The best thing is getting into the project when the picture is locked or, at least, when I receive the closest version to a locked picture.
Working on a locked picture would be ideal, to avoid undoing your work because of any changes. Unfortunately, during post production those changes always happen and that’s part of the job.
From your portfolio, it looks like you have worked on a fair amount of horror films (The Neighbor, Restoration and Tragedy Girls to name a few). Are you a fan of working on the horror genre?
I definitely love the tension and emphasis that depicts the horror genre. There are so many opportunities for a sound designer to develop ideas which can serve as a device to trigger emotions.
It’s not just about smashing bones, fruits and vegetables, rather it is about grabbing some elements from the storytelling, the relationships between characters and the environment around them that makes the film.
I love to highlight those elements and transform them into characters: the sound of an intermittent bulb over a rocking chair, music coming out from an old record player that becomes distorted when a shadow appears in the room, a silent and unsettling ambience that eventually prepares the audience for an unexpected sound that makes them jump out of their skin.
These are just a few elements that a sound designer can have fun with and involve his creativity.
Have you used any Sound Ideas sound effects or music during you career? If yes, which ones? Do you have a favourite collection that you find yourself constantly reaching for during your work?
Yes, my favorite collection is the Foley Footsteps Sound Effects Library. I found it great and very helpful on a variety of projects. It helped me every time I was looking for different types of shoes, walking speeds and surfaces. I appreciated the quality of the recordings, the cleanliness and dynamic range that they have, as well as the amount of takes of each performance.
The collection allowed me to have a great level of flexibility during my work.
What has been your biggest challenge in your career so far?
I find myself in a constant need to improve my knowledge, expanding my abilities to conceive and perceive the final product. I have had to do navigate this path sometimes without a guide or a mentor, but instead just spending many hours reading and studying the work of others: how they did certain things, how they created and conceived their sound design.
If you think you have reached a good level of knowledge, there’s always another step forward. So that’s the biggest challenge I’m still experiencing.
What projects are you currently working on?
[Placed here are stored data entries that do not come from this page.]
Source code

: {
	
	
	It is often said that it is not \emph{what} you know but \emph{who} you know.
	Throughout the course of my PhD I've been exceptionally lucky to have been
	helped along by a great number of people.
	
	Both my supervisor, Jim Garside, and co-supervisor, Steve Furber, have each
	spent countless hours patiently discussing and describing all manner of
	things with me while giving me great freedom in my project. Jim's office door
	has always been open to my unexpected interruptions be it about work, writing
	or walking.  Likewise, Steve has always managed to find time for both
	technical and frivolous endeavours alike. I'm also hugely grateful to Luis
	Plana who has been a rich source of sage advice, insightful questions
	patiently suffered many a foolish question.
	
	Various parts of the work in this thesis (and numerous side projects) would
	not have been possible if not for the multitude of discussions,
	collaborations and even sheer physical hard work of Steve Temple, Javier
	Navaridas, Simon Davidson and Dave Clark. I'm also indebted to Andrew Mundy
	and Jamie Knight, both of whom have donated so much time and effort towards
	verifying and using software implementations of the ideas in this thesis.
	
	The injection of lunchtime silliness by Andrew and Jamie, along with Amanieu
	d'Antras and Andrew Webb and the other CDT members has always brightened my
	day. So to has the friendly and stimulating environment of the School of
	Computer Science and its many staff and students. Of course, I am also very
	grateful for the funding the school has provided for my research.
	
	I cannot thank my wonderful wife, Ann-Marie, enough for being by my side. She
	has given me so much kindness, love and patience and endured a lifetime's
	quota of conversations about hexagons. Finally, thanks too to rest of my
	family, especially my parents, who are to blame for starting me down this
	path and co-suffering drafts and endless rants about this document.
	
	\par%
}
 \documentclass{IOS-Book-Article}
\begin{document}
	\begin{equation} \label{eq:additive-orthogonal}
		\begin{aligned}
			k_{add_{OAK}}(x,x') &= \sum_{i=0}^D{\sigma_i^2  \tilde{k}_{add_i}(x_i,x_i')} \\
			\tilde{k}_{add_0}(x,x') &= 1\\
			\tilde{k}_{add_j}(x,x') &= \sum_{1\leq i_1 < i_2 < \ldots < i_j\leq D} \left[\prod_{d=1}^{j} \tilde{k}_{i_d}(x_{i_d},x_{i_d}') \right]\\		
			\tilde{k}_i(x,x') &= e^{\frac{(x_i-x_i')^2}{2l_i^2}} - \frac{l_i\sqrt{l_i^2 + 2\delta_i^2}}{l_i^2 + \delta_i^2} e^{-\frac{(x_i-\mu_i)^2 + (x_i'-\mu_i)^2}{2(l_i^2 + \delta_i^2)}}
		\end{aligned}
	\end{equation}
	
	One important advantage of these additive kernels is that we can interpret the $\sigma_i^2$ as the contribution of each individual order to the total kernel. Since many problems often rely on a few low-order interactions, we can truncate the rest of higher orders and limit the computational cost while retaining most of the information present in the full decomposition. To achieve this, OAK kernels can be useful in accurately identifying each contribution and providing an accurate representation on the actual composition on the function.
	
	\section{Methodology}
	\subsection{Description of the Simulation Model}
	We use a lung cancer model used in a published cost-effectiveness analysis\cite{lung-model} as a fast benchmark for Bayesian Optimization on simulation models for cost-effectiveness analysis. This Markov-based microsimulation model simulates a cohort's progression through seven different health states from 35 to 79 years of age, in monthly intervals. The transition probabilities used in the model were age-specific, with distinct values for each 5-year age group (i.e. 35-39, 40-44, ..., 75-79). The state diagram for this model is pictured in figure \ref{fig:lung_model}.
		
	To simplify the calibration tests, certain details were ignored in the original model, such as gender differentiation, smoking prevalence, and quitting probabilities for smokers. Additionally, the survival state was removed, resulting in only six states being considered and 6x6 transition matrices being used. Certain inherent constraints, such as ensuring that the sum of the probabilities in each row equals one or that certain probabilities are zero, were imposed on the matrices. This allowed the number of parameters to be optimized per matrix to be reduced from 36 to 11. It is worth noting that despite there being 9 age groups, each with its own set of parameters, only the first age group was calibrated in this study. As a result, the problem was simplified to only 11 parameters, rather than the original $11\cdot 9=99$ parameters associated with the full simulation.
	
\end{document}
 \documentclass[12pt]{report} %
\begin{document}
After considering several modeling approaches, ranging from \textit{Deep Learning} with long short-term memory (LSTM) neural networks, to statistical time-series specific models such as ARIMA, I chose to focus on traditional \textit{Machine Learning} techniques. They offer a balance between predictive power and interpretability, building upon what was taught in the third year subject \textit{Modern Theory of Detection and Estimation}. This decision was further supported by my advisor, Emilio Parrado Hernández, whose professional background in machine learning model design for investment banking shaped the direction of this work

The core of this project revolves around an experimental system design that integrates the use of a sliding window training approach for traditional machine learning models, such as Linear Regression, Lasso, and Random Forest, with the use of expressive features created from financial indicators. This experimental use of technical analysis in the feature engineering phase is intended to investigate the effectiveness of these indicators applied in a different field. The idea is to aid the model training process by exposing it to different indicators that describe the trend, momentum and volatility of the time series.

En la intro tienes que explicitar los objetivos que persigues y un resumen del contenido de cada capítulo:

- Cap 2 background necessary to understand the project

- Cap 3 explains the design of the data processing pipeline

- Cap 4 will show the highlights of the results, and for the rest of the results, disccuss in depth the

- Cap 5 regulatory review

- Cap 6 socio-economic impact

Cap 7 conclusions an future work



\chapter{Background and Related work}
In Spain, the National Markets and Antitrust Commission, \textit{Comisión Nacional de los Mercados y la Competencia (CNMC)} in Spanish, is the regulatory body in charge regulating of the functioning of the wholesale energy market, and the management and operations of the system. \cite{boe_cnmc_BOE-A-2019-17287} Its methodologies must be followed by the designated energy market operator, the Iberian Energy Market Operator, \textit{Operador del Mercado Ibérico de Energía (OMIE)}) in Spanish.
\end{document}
I’m currently working on the feature film “Headlock”, a thriller written and directed by Mark Polish, starring Andy Garcia and Justin Bartha. It’s one of the most ambitious projects for sound design I’ve ever worked on. It requires a combination of editing and creative skills to properly envision the right sound for the entire film.
I’m researching a lot on how to develop all the peculiar sounds that the film requires on every scene and I’m gathering many resources to depict a movie that is pushing me to find new approaches to sound design.
And finally, what would be your best advice to those trying to get into the sound design business?
My best advice is to get in touch with professionals in the industry and get yourself involved in a project.
Look on the internet and search for any job opportunities that may fit your level of experience.
There are many websites that allow you to connect with directors and film productions. Even if their projects are low-mid level of quality, go for them, that’s a start.
Build some good relationships, find a studio or be available to move to a location where there are more work opportunities.
Believe in yourself, don’t postpone important steps now that you may transform into a resentment in the future. If you really want something, just take it. If you go for it, you’ll get it.
The only limits that you may experience, are in yourself.
Sound Ideas would like to thank Daniele Carli for taking the time to answer our questions for this interview!